Le bombardement était une action compliquée. L'endroit où la bombe percutait dépendait de la direction et de la vitesse de l'avion au moment du largage, de l'aérodynamique du projectile, ainsi que du vent et des conditions atmosphériques pendant le ‘vol’ de la bombe .
Le bombardier regardait à travers son viseur pour trouver la cible quelque part devant lui, puis effectuait des ajustements pour compenser les effets de la dérive due au vent ainsi que de la vitesse de l'avion. Il fixait alors la cible dans la ligne de mire et guidait ainsi l’avion jusqu'au point de largage automatiquement calculé grâce à la liaison entre son viseur et le pilote automatique.
L'historien Stephen L. McFarland en a expliqué le principe en prenant pour exemple un B-17 volant à 300 km/h à 6900 m et larguant une bombe de 300 kilos . La bombe a été larguée à une distance, mesurée au sol, de 2700 m de la cible.
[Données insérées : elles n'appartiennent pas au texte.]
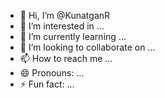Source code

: - 👋 Hi, I’m @KunatganR
- 👀 I’m interested in ...
- 🌱 I’m currently learning ...
- 💞️ I’m looking to collaborate on ...
- 📫 How to reach me ...
- 😄 Pronouns: ...
- ⚡ Fun fact: ...

<!---
KunatganR/KunatganR is a ✨ special ✨ repository because its `README.md` (this file) appears on your GitHub profile.
You can click the Preview link to take a look at your changes.
--->
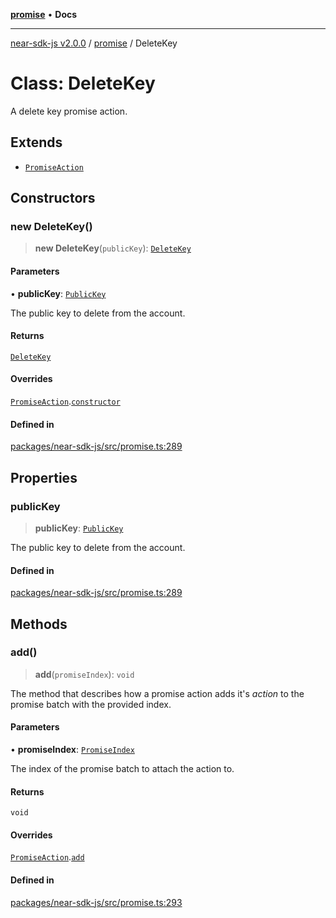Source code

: [**promise**](../README.md) • **Docs**

***

[near-sdk-js v2.0.0](../../packages.md) / [promise](../README.md) / DeleteKey

# Class: DeleteKey

A delete key promise action.

## Extends

- [`PromiseAction`](PromiseAction.md)

## Constructors

### new DeleteKey()

> **new DeleteKey**(`publicKey`): [`DeleteKey`](DeleteKey.md)

#### Parameters

• **publicKey**: [`PublicKey`](../../types/public_key/classes/PublicKey.md)

The public key to delete from the account.

#### Returns

[`DeleteKey`](DeleteKey.md)

#### Overrides

[`PromiseAction`](PromiseAction.md).[`constructor`](PromiseAction.md#constructors)

#### Defined in

[packages/near-sdk-js/src/promise.ts:289](https://github.com/LimeChain/near-sdk-js/blob/5530eb605b430589e35fde22ec4943fa536f58d1/packages/near-sdk-js/src/promise.ts#L289)

## Properties

### publicKey

> **publicKey**: [`PublicKey`](../../types/public_key/classes/PublicKey.md)

The public key to delete from the account.

#### Defined in

[packages/near-sdk-js/src/promise.ts:289](https://github.com/LimeChain/near-sdk-js/blob/5530eb605b430589e35fde22ec4943fa536f58d1/packages/near-sdk-js/src/promise.ts#L289)

## Methods

### add()

> **add**(`promiseIndex`): `void`

The method that describes how a promise action adds it's _action_ to the promise batch with the provided index.

#### Parameters

• **promiseIndex**: [`PromiseIndex`](../../utils/type-aliases/PromiseIndex.md)

The index of the promise batch to attach the action to.

#### Returns

`void`

#### Overrides

[`PromiseAction`](PromiseAction.md).[`add`](PromiseAction.md#add)

#### Defined in

[packages/near-sdk-js/src/promise.ts:293](https://github.com/LimeChain/near-sdk-js/blob/5530eb605b430589e35fde22ec4943fa536f58d1/packages/near-sdk-js/src/promise.ts#L293)
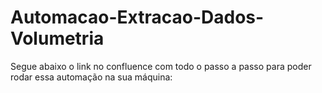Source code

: # Automacao-Extracao-Dados-Volumetria
Segue abaixo o link no confluence com todo o passo a passo para poder rodar essa automação na sua máquina:

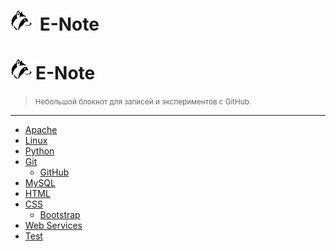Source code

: # ![](/i/enote_logo.png) E-Note

<h1><img src="/i/enote_logo.png" alt="logo" />E-Note</h1>

> <small>Небольшой блокнот для записей и экспериментов с GitHub.</small>

---

- [Apache](apache)
- [Linux](linux)
- [Python](python)
- [Git](git)
  - [GitHub](git/github)
- [MySQL](mysql)
- [HTML](html)
- [CSS](css)
  - [Bootstrap](css/bootstrap)
- [Web Services](web-services)
- [Test](test)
Elle a chuté pendant 38 secondes. Si la vitesse calculée pour l'avion était erronée de 3 km/h et l'altitude erronée de 7,5 m, cela faisait une différence de 345 m au point d’impact !
La puissance limitée des bombes a aggravé le problème. Une bombe de 250 kilos, standard pour les missions de précision après 1943, avait un rayon mortel de seulement 18 à 27 m. Elle a creusé un cratère d’à peine 0,60 m de profondeur et 2,70 m de diamètre . Avec une précision de bombardement mesurée en centaines de mètres.
Des ratios aussi élevés entre les munitions dépensées et les résultats obtenus n'étaient pas inhabituels en temps de guerre,. Il a fallu aux Allemands en moyenne 16 000 obus antiaériens de 88 mm pour abattre un seul bombardier lourd allié.
Les bombardements de précision de jour ont connu un début difficile. Lorsque la 8ème Air Force fut créée en Angleterre en 1942, ses méthodes étaient en contradiction avec celles de la RAF. Le maréchal de l'Air Arthur T. Harris, chef du Bomber Command, était le principal partisan du « city busting » (destruction de la ville), la campagne de bombardements nocturnes qui ciblait les centres de population et la main-d'œuvre allemande. Il a été soutenu en cela par Winston Churchill et par une politique nationale de «délogement » des Allemands.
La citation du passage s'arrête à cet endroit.